The check and the manipulation of the list must therefore be in the same
locked code section.

Fixes: bc3538cabac5 ("batman-adv: adding gateway functionality")
Signed-off-by: Sven Eckelmann <sven@narfation.org>
---
 net/batman-adv/gateway_client.c | 8 ++++++--
 1 file changed, 6 insertions(+), 2 deletions(-)

diff --git a/net/batman-adv/gateway_client.c b/net/batman-adv/gateway_client.c
index 8b198ee7..0df4e87d 100644
--- a/net/batman-adv/gateway_client.c
+++ b/net/batman-adv/gateway_client.c
@@ -32,6 +32,7 @@
 #include <linux/kernel.h>
 #include <linux/kref.h>
 #include <linux/list.h>
+#include <linux/lockdep.h>
 #include <linux/netdevice.h>
 #include <linux/netlink.h>
 #include <linux/rculist.h>
@@ -355,6 +356,8 @@ static void batadv_gw_node_add(struct batadv_priv *bat_priv,
 {
 	struct batadv_gw_node *gw_node;
 
+	lockdep_assert_held(&bat_priv->gw.list_lock);
+
 	if (gateway->bandwidth_down == 0)
 		return;
 
@@ -369,10 +372,8 @@ static void batadv_gw_node_add(struct batadv_priv *bat_priv,
 	gw_node->bandwidth_down = ntohl(gateway->bandwidth_down);
 	gw_node->bandwidth_up = ntohl(gateway->bandwidth_up);
 
-	spin_lock_bh(&bat_priv->gw.list_lock);
 	kref_get(&gw_node->refcount);
 	hlist_add_head_rcu(&gw_node->list, &bat_priv->gw.gateway_list);
-	spin_unlock_bh(&bat_priv->gw.list_lock);
 
 	batadv_dbg(BATADV_DBG_BATMAN, bat_priv,
 		   "Found new gateway %pM -> gw bandwidth: %u.%u/%u.%u MBit\n",
@@ -428,11 +429,14 @@ void batadv_gw_node_update(struct batadv_priv *bat_priv,
 {
 	struct batadv_gw_node *gw_node, *curr_gw = NULL;
 
+	spin_lock_bh(&bat_priv->gw.list_lock);
 	gw_node = batadv_gw_node_get(bat_priv, orig_node);
 	if (!gw_node) {
 		batadv_gw_node_add(bat_priv, orig_node, gateway);
+		spin_unlock_bh(&bat_priv->gw.list_lock);
 		goto out;
 	}
+	spin_unlock_bh(&bat_priv->gw.list_lock);
 
 	if (gw_node->bandwidth_down == ntohl(gateway->bandwidth_down) &&
 	    gw_node->bandwidth_up == ntohl(gateway->bandwidth_up))
-- 
2.18.0

[B.A.T.M.A.N.] [PATCH 2/5] batman-adv: Prevent duplicated nc_node entry

[Sven Eckelmann]

The function batadv_nc_get_nc_node is responsible for adding new nc_nodes
to the in_coding_list and out_coding_list.
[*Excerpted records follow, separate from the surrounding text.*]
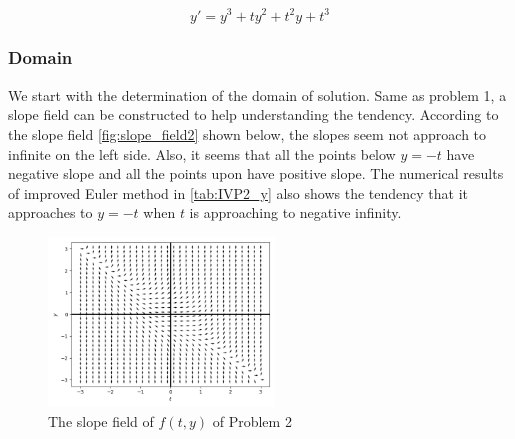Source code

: \documentclass[a4paper]{article}
\begin{document}
	\begin{equation} \label{eq:ode2}
		y' = y^3 + ty^2 + t^2y + t^3 \tag{ODE2}
	\end{equation}
	
	\subsubsection{Domain}
	
	We start with the determination of the domain of solution. Same as problem 1, a slope field can be constructed to help understanding the tendency. According to the slope field \autoref{fig:slope_field2} shown below, the slopes seem not approach to infinite on the left side. Also, it seems that all the points below $y= -t$ have negative slope and all the points upon have positive slope. The numerical results of improved Euler method in \autoref{tab:IVP2_y} also shows the tendency that it approaches to $y = -t$ when $t$ is approaching to negative infinity. 
	
	\begin{figure}[H]
		\centering
		\includegraphics[width=6cm]{img/slope_field2.png}
		\caption{\label{fig:slope_field2} The slope field of $f(t, y)$ of Problem 2}
	\end{figure}
	
	\begin{table}[H]
		\centering
		\caption{Using Four Euler Method to Compute y Value}
		\label{tab:IVP2_y}
	\end{table}
	
\end{document}
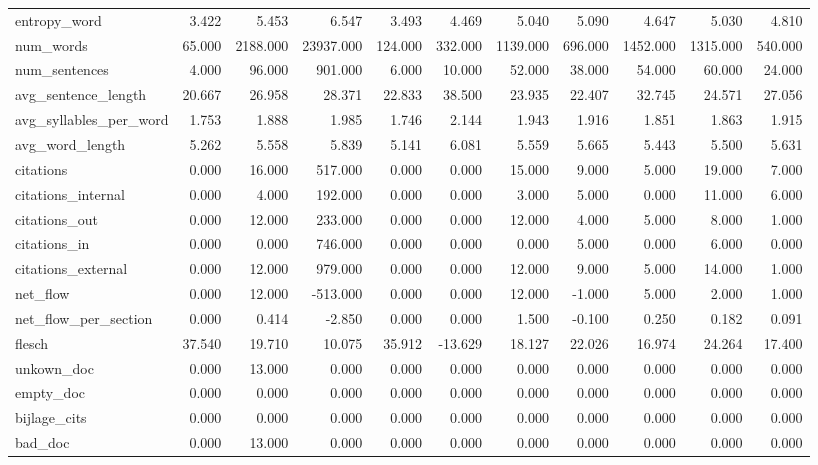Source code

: \begin{tabular}{lrrrrrrrrrr}
\cline{1-11}
entropy\_word & 3.422 & 5.453 & 6.547 & 3.493 & 4.469 & 5.040 & 5.090 & 4.647 & 5.030 & 4.810 \\
\cline{1-11}
num\_words & 65.000 & 2188.000 & 23937.000 & 124.000 & 332.000 & 1139.000 & 696.000 & 1452.000 & 1315.000 & 540.000 \\
\cline{1-11}
num\_sentences & 4.000 & 96.000 & 901.000 & 6.000 & 10.000 & 52.000 & 38.000 & 54.000 & 60.000 & 24.000 \\
\cline{1-11}
avg\_sentence\_length & 20.667 & 26.958 & 28.371 & 22.833 & 38.500 & 23.935 & 22.407 & 32.745 & 24.571 & 27.056 \\
\cline{1-11}
avg\_syllables\_per\_word & 1.753 & 1.888 & 1.985 & 1.746 & 2.144 & 1.943 & 1.916 & 1.851 & 1.863 & 1.915 \\
\cline{1-11}
avg\_word\_length & 5.262 & 5.558 & 5.839 & 5.141 & 6.081 & 5.559 & 5.665 & 5.443 & 5.500 & 5.631 \\
\cline{1-11}
citations & 0.000 & 16.000 & 517.000 & 0.000 & 0.000 & 15.000 & 9.000 & 5.000 & 19.000 & 7.000 \\
\cline{1-11}
citations\_internal & 0.000 & 4.000 & 192.000 & 0.000 & 0.000 & 3.000 & 5.000 & 0.000 & 11.000 & 6.000 \\
\cline{1-11}
citations\_out & 0.000 & 12.000 & 233.000 & 0.000 & 0.000 & 12.000 & 4.000 & 5.000 & 8.000 & 1.000 \\
\cline{1-11}
citations\_in & 0.000 & 0.000 & 746.000 & 0.000 & 0.000 & 0.000 & 5.000 & 0.000 & 6.000 & 0.000 \\
\cline{1-11}
citations\_external & 0.000 & 12.000 & 979.000 & 0.000 & 0.000 & 12.000 & 9.000 & 5.000 & 14.000 & 1.000 \\
\cline{1-11}
net\_flow & 0.000 & 12.000 & -513.000 & 0.000 & 0.000 & 12.000 & -1.000 & 5.000 & 2.000 & 1.000 \\
\cline{1-11}
net\_flow\_per\_section & 0.000 & 0.414 & -2.850 & 0.000 & 0.000 & 1.500 & -0.100 & 0.250 & 0.182 & 0.091 \\
\cline{1-11}
flesch & 37.540 & 19.710 & 10.075 & 35.912 & -13.629 & 18.127 & 22.026 & 16.974 & 24.264 & 17.400 \\
\cline{1-11}
unkown\_doc & 0.000 & 13.000 & 0.000 & 0.000 & 0.000 & 0.000 & 0.000 & 0.000 & 0.000 & 0.000 \\
\cline{1-11}
empty\_doc & 0.000 & 0.000 & 0.000 & 0.000 & 0.000 & 0.000 & 0.000 & 0.000 & 0.000 & 0.000 \\
\cline{1-11}
bijlage\_cits & 0.000 & 0.000 & 0.000 & 0.000 & 0.000 & 0.000 & 0.000 & 0.000 & 0.000 & 0.000 \\
\cline{1-11}
bad\_doc & 0.000 & 13.000 & 0.000 & 0.000 & 0.000 & 0.000 & 0.000 & 0.000 & 0.000 & 0.000 \\
\cline{1-11}
\bottomrule
\end{tabular}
It first checks whether the
entry already is in the list or not. If it is, then the creation of a new
entry is aborted.

But the lock for the list is only held when the list is really modified.
This could lead to duplicated entries because another context could create
an entry with the same key between the check and the list manipulation.

The check and the manipulation of the list must therefore be in the same
locked code section.

Fixes: 3ed7ada3f0bb ("batman-adv: network coding - detect coding nodes and remove these after timeout")
Signed-off-by: Sven Eckelmann <sven@narfation.org>
---
 net/batman-adv/network-coding.c | 27 +++++++++++++++------------
 1 file changed, 15 insertions(+), 12 deletions(-)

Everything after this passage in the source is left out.